(Listed records Opens)
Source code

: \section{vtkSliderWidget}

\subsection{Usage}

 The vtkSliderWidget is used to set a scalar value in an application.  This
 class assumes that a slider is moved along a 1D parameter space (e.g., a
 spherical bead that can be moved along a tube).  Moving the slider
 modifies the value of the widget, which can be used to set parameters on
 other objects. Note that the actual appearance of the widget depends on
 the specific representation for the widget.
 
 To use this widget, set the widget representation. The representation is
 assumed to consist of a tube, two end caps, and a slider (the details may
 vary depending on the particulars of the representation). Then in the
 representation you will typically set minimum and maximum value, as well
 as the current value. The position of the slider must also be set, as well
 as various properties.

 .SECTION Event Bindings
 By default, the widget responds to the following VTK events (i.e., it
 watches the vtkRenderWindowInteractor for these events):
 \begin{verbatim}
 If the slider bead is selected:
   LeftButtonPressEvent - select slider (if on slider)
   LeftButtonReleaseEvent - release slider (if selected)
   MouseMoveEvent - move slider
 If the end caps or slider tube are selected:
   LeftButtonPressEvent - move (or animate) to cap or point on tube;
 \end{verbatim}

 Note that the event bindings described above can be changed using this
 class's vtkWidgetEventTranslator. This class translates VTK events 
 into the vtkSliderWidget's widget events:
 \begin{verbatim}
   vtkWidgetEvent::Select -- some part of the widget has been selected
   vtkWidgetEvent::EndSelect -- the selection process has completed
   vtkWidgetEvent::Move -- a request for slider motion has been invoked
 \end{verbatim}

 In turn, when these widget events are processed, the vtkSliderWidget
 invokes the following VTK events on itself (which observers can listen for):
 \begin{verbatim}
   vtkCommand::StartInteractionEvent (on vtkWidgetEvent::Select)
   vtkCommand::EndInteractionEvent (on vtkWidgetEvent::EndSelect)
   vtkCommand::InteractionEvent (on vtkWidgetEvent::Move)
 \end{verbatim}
(Listed records Closes)
Scan the listing and copy every line where the string "EndSelect" shows up.

   vtkWidgetEvent::EndSelect -- the selection process has completed
   vtkCommand::EndInteractionEvent (on vtkWidgetEvent::EndSelect)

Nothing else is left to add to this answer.